PROBLEM TO SOLVE -> The number of lines holding "prediction" is all you should give; count them in the records below.

PROVIDED MATERIAL ->
┌────────

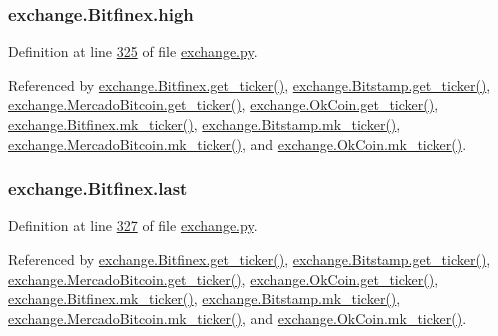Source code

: \subsubsection[{\texorpdfstring{high}{high}}]{\setlength{\rightskip}{0pt plus 5cm}exchange.\+Bitfinex.\+high}\hypertarget{classexchange_1_1_bitfinex_a1380a7a7a3438e47785f10f68b0d61b9}{}\label{classexchange_1_1_bitfinex_a1380a7a7a3438e47785f10f68b0d61b9}


Definition at line \hyperlink{exchange_8py_source_l00325}{325} of file \hyperlink{exchange_8py_source}{exchange.\+py}.



Referenced by \hyperlink{exchange_8py_source_l00332}{exchange.\+Bitfinex.\+get\+\_\+ticker()}, \hyperlink{exchange_8py_source_l00401}{exchange.\+Bitstamp.\+get\+\_\+ticker()}, \hyperlink{exchange_8py_source_l00535}{exchange.\+Mercado\+Bitcoin.\+get\+\_\+ticker()}, \hyperlink{exchange_8py_source_l00600}{exchange.\+Ok\+Coin.\+get\+\_\+ticker()}, \hyperlink{exchange_8py_source_l00346}{exchange.\+Bitfinex.\+mk\+\_\+ticker()}, \hyperlink{exchange_8py_source_l00415}{exchange.\+Bitstamp.\+mk\+\_\+ticker()}, \hyperlink{exchange_8py_source_l00549}{exchange.\+Mercado\+Bitcoin.\+mk\+\_\+ticker()}, and \hyperlink{exchange_8py_source_l00614}{exchange.\+Ok\+Coin.\+mk\+\_\+ticker()}.

\subsubsection[{\texorpdfstring{last}{last}}]{\setlength{\rightskip}{0pt plus 5cm}exchange.\+Bitfinex.\+last}\hypertarget{classexchange_1_1_bitfinex_a56e491a27f4b3215b66e13da7796c078}{}\label{classexchange_1_1_bitfinex_a56e491a27f4b3215b66e13da7796c078}


Definition at line \hyperlink{exchange_8py_source_l00327}{327} of file \hyperlink{exchange_8py_source}{exchange.\+py}.



Referenced by \hyperlink{exchange_8py_source_l00332}{exchange.\+Bitfinex.\+get\+\_\+ticker()}, \hyperlink{exchange_8py_source_l00401}{exchange.\+Bitstamp.\+get\+\_\+ticker()}, \hyperlink{exchange_8py_source_l00535}{exchange.\+Mercado\+Bitcoin.\+get\+\_\+ticker()}, \hyperlink{exchange_8py_source_l00600}{exchange.\+Ok\+Coin.\+get\+\_\+ticker()}, \hyperlink{exchange_8py_source_l00346}{exchange.\+Bitfinex.\+mk\+\_\+ticker()}, \hyperlink{exchange_8py_source_l00415}{exchange.\+Bitstamp.\+mk\+\_\+ticker()}, \hyperlink{exchange_8py_source_l00549}{exchange.\+Mercado\+Bitcoin.\+mk\+\_\+ticker()}, and \hyperlink{exchange_8py_source_l00614}{exchange.\+Ok\+Coin.\+mk\+\_\+ticker()}.

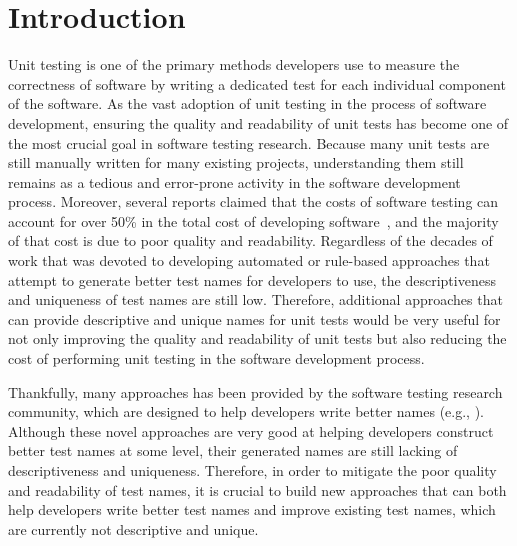\documentclass[proposal.tex]{subfiles}
\begin{document}
\newpage
\section{Introduction}
\label{sec:introduction}

Unit testing is one of the primary methods developers use to measure the correctness of software by writing a dedicated test for each individual component of the software. 
%
As the vast adoption of unit testing in the process of software development, ensuring the quality and readability of unit tests has become one of the most crucial goal in software testing research.
%
Because many unit tests are still manually written for many existing projects, understanding them still remains as a tedious and error-prone activity in the software development process.
%
Moreover, several reports claimed that the costs of software testing can account for over \num{50}\% in the total cost of developing software~\cite{anand2013orchestrated}, and the majority of that cost is due to poor quality and readability.
%
Regardless of the decades of work that was devoted to developing automated or rule-based approaches that attempt to generate better test names for developers to use, the descriptiveness and uniqueness of test names are still low.
%
Therefore, additional approaches that can provide descriptive and unique names for unit tests would be very useful for not only improving the quality and readability of unit tests but also reducing the cost of performing unit testing in the software development process.


Thankfully, many approaches has been provided by the software testing research community, which are designed to help developers write better names (e.g., \cite{host2009debugging,allamanis2014learning,pradel2018deepbugs,zhang2016towards,fraser2011evosuite,thummalapenta2009mseqgen,daka2017generating,allamanis2015suggesting}).
%
Although these novel approaches are very good at helping developers construct better test names at some level, their generated names are still lacking of descriptiveness and uniqueness.
%
Therefore, in order to mitigate the poor quality and readability of test names, it is crucial to build new approaches that can both help developers write better test names and improve existing test names, which are currently not descriptive and unique.
\end{document}
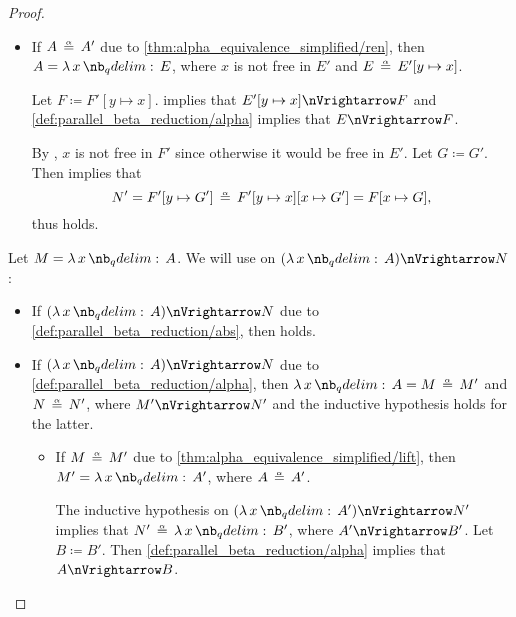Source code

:\begin{proof}
\begin{itemize}
\begin{itemize}
\begin{itemize}
        \item If \( A \aequiv A' \) due to \ref{thm:alpha_equivalence_simplified/ren}, then \( A = \qabs x E \), where \( x \) is not free in \( E' \) and \( E \aequiv E'[y \mapsto x] \).

        Let \( F \coloneqq F'[y \mapsto x] \).  implies that \( E'[y \mapsto x] \pred F \) and \ref{def:parallel_beta_reduction/alpha} implies that \( E \pred F \).

        By , \( x \) is not free in \( F' \) since otherwise it would be free in \( E' \). Let \( G \coloneqq G' \). Then  implies that
        \begin{equation*}
          N'
          =
          F'[y \mapsto G']
          \aequiv
          F'[y \mapsto x][x \mapsto G']
          =
          F[x \mapsto G],
        \end{equation*}
        thus  holds.
      \end{itemize}
    \end{itemize}
  \end{itemize}

   Let \( M = \qabs x A \). We will use  on \( (\qabs x A) \pred N \):
  \begin{itemize}
    \item If \( (\qabs x A) \pred N \) due to \ref{def:parallel_beta_reduction/abs}, then  holds.

    \item If \( (\qabs x A) \pred N \) due to \ref{def:parallel_beta_reduction/alpha}, then \( \qabs x A = M \aequiv M' \) and \( N \aequiv N' \), where \( M' \pred N' \) and the inductive hypothesis holds for the latter.

    \begin{itemize}
      \item If \( M \aequiv M' \) due to \ref{thm:alpha_equivalence_simplified/lift}, then \( M' = \qabs x A' \), where \( A \aequiv A' \).

      The inductive hypothesis on \( (\qabs x A') \pred N' \) implies that \( N' \aequiv \qabs x B' \), where \( A' \pred B' \). Let \( B \coloneqq B' \). Then \ref{def:parallel_beta_reduction/alpha} implies that \( A \pred B \).


\end{itemize}
\end{itemize}
\end{proof}
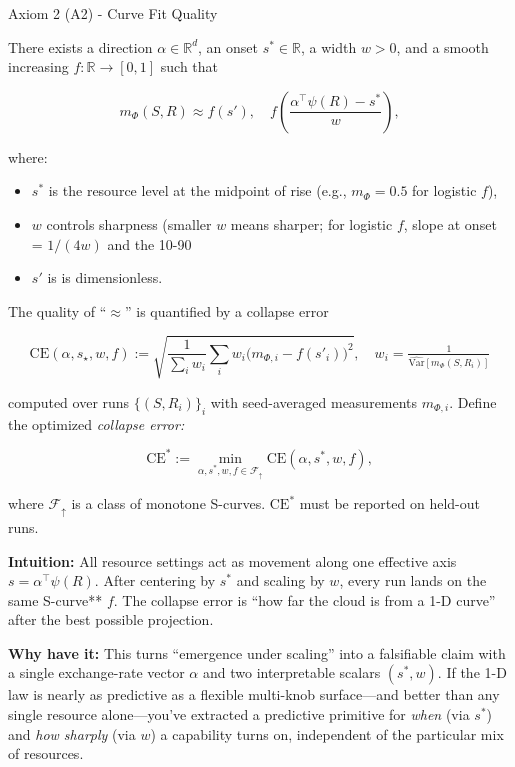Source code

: \documentclass[12pt]{article}
\begin{document}
\begin{statementbox}{Axiom 2 (A2) - Curve Fit Quality}

There exists a direction $\alpha\in \mathbb R^d$, an onset $s^*\in \mathbb R$, a width $w>0$, and a smooth increasing $f:\mathbb R\to [0,1]$ such that
    
\[
m_\Phi(S,R)\approx f(s'),\quad f\left ( \frac{\alpha^\top \psi (R)-s^*}{w}\right),
\]

where:

\begin{itemize}
    \item $s^*$ is the resource level at the midpoint of rise (e.g., $m_\Phi=0.5$ for logistic $f$),
    \item $w$ controls sharpness (smaller $w$ means sharper; for logistic $f$, slope at onset = $1/(4w)$ and the 10-90%
    \item $s'$ is is dimensionless.
\end{itemize}

The quality of “$\approx$” is quantified by a collapse error

\[
\mathrm{CE}(\alpha, s_\star, w, f)
:=\sqrt{\frac{1}{\sum_i w_i}\sum_i w_i\big(m_{\Phi,i}-f(s'_i)\big)^2},\quad
w_i=\tfrac{1}{\widehat{\mathrm{Var}}[m_{\Phi}(S,R_i)]}  
\]

computed over runs $\{(S,R_i)\}_i$ with seed-averaged measurements $m_{\Phi, i}$. Define the optimized \textit{collapse error:}

\[
\mathrm{CE}^*:= \min_{\alpha, s^*,w,f\in \mathcal F_\uparrow} \mathrm{CE}(\alpha,s^*,w,f),
\]

where $\mathcal F_\uparrow$ is a class of monotone S-curves. $\mathrm {CE}^*$ must be reported on held-out runs.

\end{statementbox}


\textbf{Intuition:} All resource settings act as movement along one effective axis $s=\alpha^\top\psi(R)$. After centering by $s^*$ and scaling by $w$, every run lands on the same S-curve** $f$. The collapse error is “how far the cloud is from a 1-D curve” after the best possible projection.

\textbf{Why have it:} This turns “emergence under scaling” into a falsifiable claim with a single exchange-rate vector $\alpha$ and two interpretable scalars $(s^*,w)$. If the 1-D law is nearly as predictive as a flexible multi-knob surface—and better than any single resource alone—you’ve extracted a predictive primitive for \textit{when} (via $s^*$) and \textit{how sharply} (via $w$) a capability turns on, independent of the particular mix of resources.
\end{document}

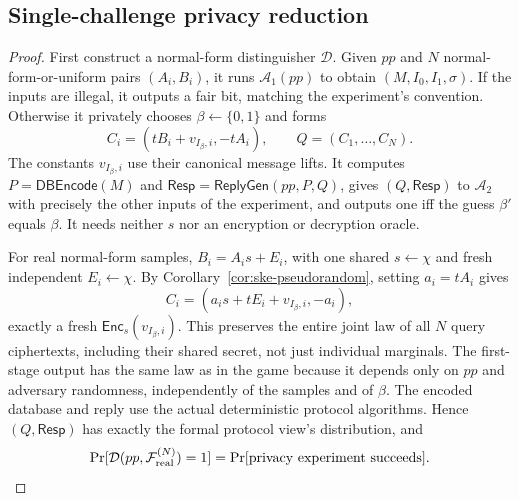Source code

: \subsection{Single-challenge privacy reduction}
\label{app:privacy}
\begin{proof}
First construct a normal-form distinguisher \(\mathcal D\).
Given \(pp\) and \(N\) normal-form-or-uniform pairs \((A_i,B_i)\),
it runs \(\mathcal A_1(pp)\) to obtain \((M,I_0,I_1,\sigma)\). If the inputs are
illegal, it outputs a fair bit, matching the experiment's convention.
Otherwise it privately chooses \(\beta\leftarrow\{0,1\}\) and forms
\begin{equation}
\label{eq:reduction-query}
 C_i=(tB_i+v_{I_\beta,i},-tA_i),\qquad Q=(C_1,\ldots,C_N).
\end{equation}
The constants \(v_{I_\beta,i}\) use their canonical message lifts.
It computes \(P=\mathsf{DBEncode}(M)\) and
\(\mathsf{Resp}=\mathsf{ReplyGen}(pp,P,Q)\), gives
\((Q,\mathsf{Resp})\) to \(\mathcal A_2\) with precisely the other inputs
of the experiment, and outputs one iff the guess \(\beta'\) equals \(\beta\).
It needs neither \(s\) nor an encryption or decryption oracle.

For real normal-form samples, \(B_i=A_i s+E_i\), with one shared
\(s\leftarrow\chi\) and fresh independent \(E_i\leftarrow\chi\).
By Corollary~\ref{cor:ske-pseudorandom}, setting \(a_i=tA_i\) gives
\[
 C_i=(a_i s+tE_i+v_{I_\beta,i},-a_i),
\]
exactly a fresh \(\mathsf{Enc}_s(v_{I_\beta,i})\). This preserves the
entire joint law of all \(N\) query ciphertexts, including their shared
secret, not just individual marginals. The first-stage output has the
same law as in the game because it depends only on \(pp\) and adversary
randomness, independently of the samples and of \(\beta\).
The encoded database and reply use the actual deterministic protocol
algorithms. Hence \((Q,\mathsf{Resp})\) has exactly the formal protocol
view's distribution, and
\[
 \Pr[\mathcal D(pp,\mathcal F_{\rm real}^{(N)})=1]
   =\Pr[\text{privacy experiment succeeds}].
\]


\end{proof}
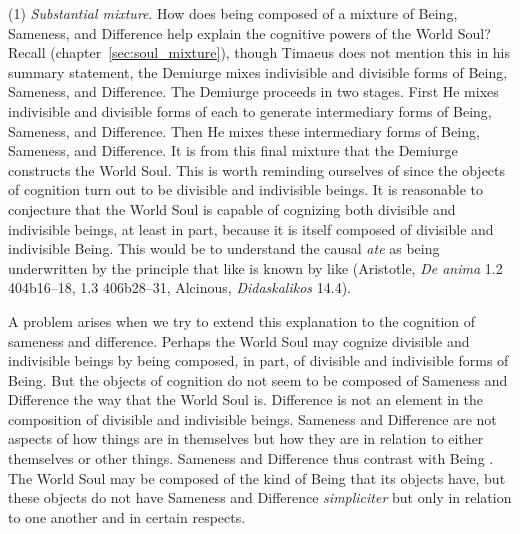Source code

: (1) \emph{Substantial mixture}. How does being composed of a mixture of Being, Sameness, and Difference help explain the cognitive powers of the World Soul? Recall (chapter~\ref{sec:soul_mixture}), though Timaeus does not mention this in his summary statement, the Demiurge mixes indivisible and divisible forms of Being, Sameness, and Difference. The Demiurge proceeds in two stages. First He mixes indivisible and divisible forms of each to generate intermediary forms of Being, Sameness, and Difference. Then He mixes these intermediary forms of Being, Sameness, and Difference. It is from this final mixture that the Demiurge constructs the World Soul. This is worth reminding ourselves of since the objects of cognition turn out to be divisible and indivisible beings. It is reasonable to conjecture that the World Soul is capable of cognizing both divisible and indivisible beings, at least in part, because it is itself composed of divisible and indivisible Being. This would be to understand the causal \emph{ate} as being underwritten by the principle that like is known by like (Aristotle, \emph{De anima} 1.2 404b16–18, 1.3 406b28–31, Alcinous, \emph{Didaskalikos} 14.4).

A problem arises when we try to extend this explanation to the cognition of sameness and difference. Perhaps the World Soul may cognize divisible and indivisible beings by being composed, in part, of divisible and indivisible forms of Being. But the objects of cognition do not seem to be composed of Sameness and Difference the way that the World Soul is. Difference is not an element in the composition of divisible and indivisible beings. Sameness and Difference are not aspects of how things are in themselves but how they are in relation to either themselves or other things. Sameness and Difference thus contrast with Being \citep[58--9]{Corcilius:2018bd}. The World Soul may be composed of the kind of Being that its objects have, but these objects do not have Sameness and Difference \emph{simpliciter} but only in relation to one another and in certain respects.

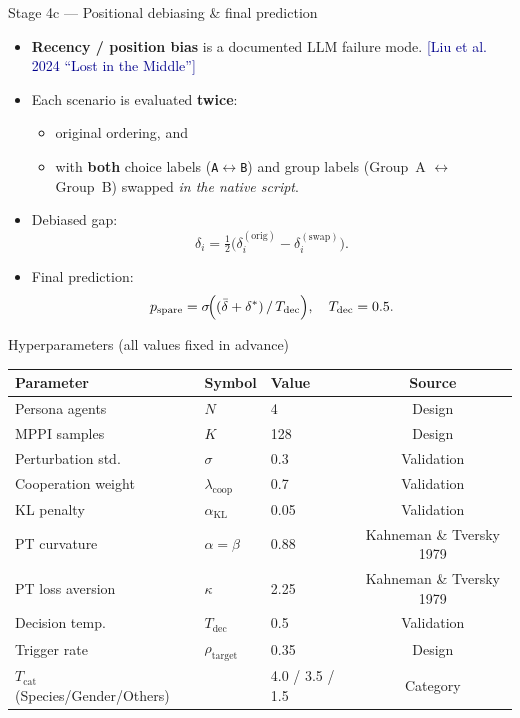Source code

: \documentclass[10pt,aspectratio=169]{beamer}
\newcommand{\cit}[1]{{\scriptsize\textcolor{darkblue}{[#1]}}}
\begin{document}
\begin{frame}{Stage 4c — Positional debiasing \& final prediction}
  \begin{itemize}
    \item \textbf{Recency / position bias} is a documented LLM failure mode. \cit{Liu et al. 2024 ``Lost in the Middle''}
    \item Each scenario is evaluated \textbf{twice}:
      \begin{itemize}
        \item original ordering, and
        \item with \textbf{both} choice labels (\texttt{A}$\leftrightarrow$\texttt{B}) and group labels (Group~A $\leftrightarrow$ Group~B) swapped \emph{in the native script}.
      \end{itemize}
    \item Debiased gap:
      \[
        \delta_i = \tfrac{1}{2}\bigl(\delta_i^{(\text{orig})} - \delta_i^{(\text{swap})}\bigr).
      \]
    \item Final prediction:
      \[
        p_\text{spare} = \sigma\!\Bigl((\bar\delta + \delta^\ast)\,/\,T_\text{dec}\Bigr),
        \quad T_\text{dec}=0.5.
      \]
  \end{itemize}
\end{frame}

\begin{frame}{Hyperparameters (all values fixed in advance)}
  \centering\small
  \begin{tabular}{lllc}
    \toprule
    Parameter & Symbol & Value & Source \\
    \midrule
    Persona agents       & $N$                  & 4    & Design \\
    MPPI samples         & $K$                  & 128  & Design \\
    Perturbation std.    & $\sigma$             & 0.3  & Validation \\
    Cooperation weight   & $\lambda_\text{coop}$ & 0.7 & Validation \\
    KL penalty           & $\alpha_\text{KL}$   & 0.05 & Validation \\
    PT curvature         & $\alpha=\beta$       & 0.88 & Kahneman \& Tversky 1979 \\
    PT loss aversion     & $\kappa$             & 2.25 & Kahneman \& Tversky 1979 \\
    Decision temp.       & $T_\text{dec}$       & 0.5  & Validation \\
    Trigger rate         & $\rho_\text{target}$ & 0.35 & Design \\
    $T_\text{cat}$ (Species/Gender/Others) & & 4.0 / 3.5 / 1.5 & Category \\
    \bottomrule
  \end{tabular}
\end{frame}
\end{document}
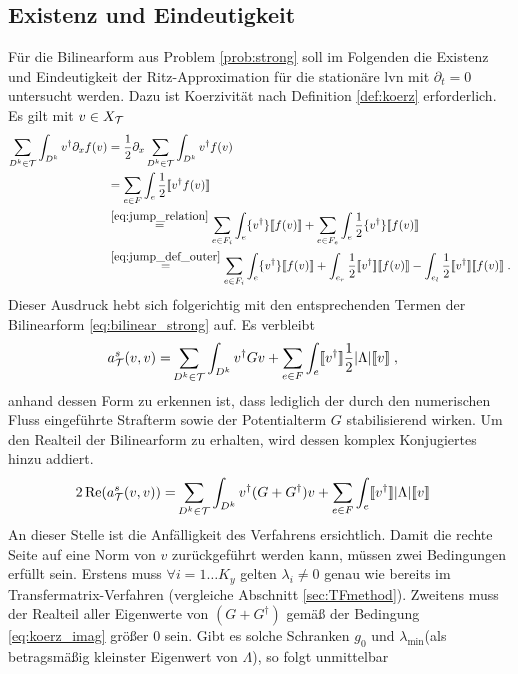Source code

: \subsection{Existenz und Eindeutigkeit}
Für die Bilinearform aus Problem \ref{prob:strong} soll im Folgenden die Existenz und Eindeutigkeit der Ritz-Approximation für die stationäre \ac{lvn} mit $\partial_t=0$ untersucht werden. Dazu ist Koerzivität nach Definition \ref{def:koerz} erforderlich. Es gilt mit $v\in X_{\mathcal{T}}$
\begin{align*}
  \sum_{D^k\in\mathcal{T}}\int_{D^k} v^{\dagger} \partial_x f(v) &=
  \frac{1}{2}\partial_x \sum_{D^k\in\mathcal{T}}\int_{D^k} v^{\dagger} f(v) \\
  &= \sum_{e\in F}\int_e \frac{1}{2}\llbracket v^{\dagger} f(v) \rrbracket \\
  &\stackrel{\eqref{eq:jump_relation}}{=}  \sum_{e\in F_i}\int_e \{ v^{\dagger} \} \llbracket f(v) \rrbracket + \sum_{e\in F_e}\int_{e} \frac{1}{2}\{ v^{\dagger} \} \llbracket f(v) \rrbracket \\
  &\stackrel{\eqref{eq:jump_def_outer}}{=} \sum_{e\in F_i}\int_e \{ v^{\dagger} \} \llbracket f(v) \rrbracket + \int_{e_r}\frac{1}{2} \llbracket v^{\dagger} \rrbracket\llbracket f(v) \rrbracket - \int_{e_l}\frac{1}{2} \llbracket v^{\dagger} \rrbracket\llbracket f(v) \rrbracket \; .
\end{align*}
Dieser Ausdruck hebt sich folgerichtig mit den entsprechenden Termen der Bilinearform \eqref{eq:bilinear_strong} auf. Es verbleibt
\begin{equation}
  \begin{aligned}
    a_{\mathcal{T}}^s(v, v) = &\sum_{D^k\in\mathcal{T}}\int_{D^k} v^{\dagger} G v
    + \sum_{e\in F}\int_e  \llbracket v^{\dagger} \rrbracket \frac{1}{2}|\Lambda| \llbracket v \rrbracket \; ,
  \end{aligned}
\end{equation}
anhand dessen Form zu erkennen ist, dass lediglich der durch den numerischen Fluss eingeführte Strafterm sowie der Potentialterm $G$ stabilisierend wirken. Um den Realteil der Bilinearform zu erhalten, wird dessen komplex Konjugiertes hinzu addiert.
\begin{equation}
  \begin{aligned}
    2\operatorname{Re} (a_{\mathcal{T}}^s(v, v)) = &\sum_{D^k\in\mathcal{T}}\int_{D^k} v^{\dagger} (G+G^{\dagger}) v
    + \sum_{e\in F}\int_e  \llbracket v^{\dagger} \rrbracket |\Lambda| \llbracket v \rrbracket
  \end{aligned}
  \label{eq:koerz_result}
\end{equation}
An dieser Stelle ist die Anfälligkeit des Verfahrens ersichtlich. Damit die rechte Seite auf eine Norm von $v$ zurückgeführt werden kann, müssen zwei Bedingungen erfüllt sein. Erstens muss $\forall i=1\dots K_y$ gelten $\lambda_i\neq 0$ genau wie bereits im Transfermatrix-Verfahren (vergleiche Abschnitt \ref{sec:TFmethod}). Zweitens muss der Realteil aller Eigenwerte von $(G+G^{\dagger})$ gemäß der Bedingung \eqref{eq:koerz_imag} größer 0 sein. Gibt es solche Schranken $g_0$ und $\lambda_{\text{min}}$(als betragsmäßig kleinster Eigenwert von $\Lambda$), so folgt unmittelbar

└────────

PROBLEM SOLUTION -> 2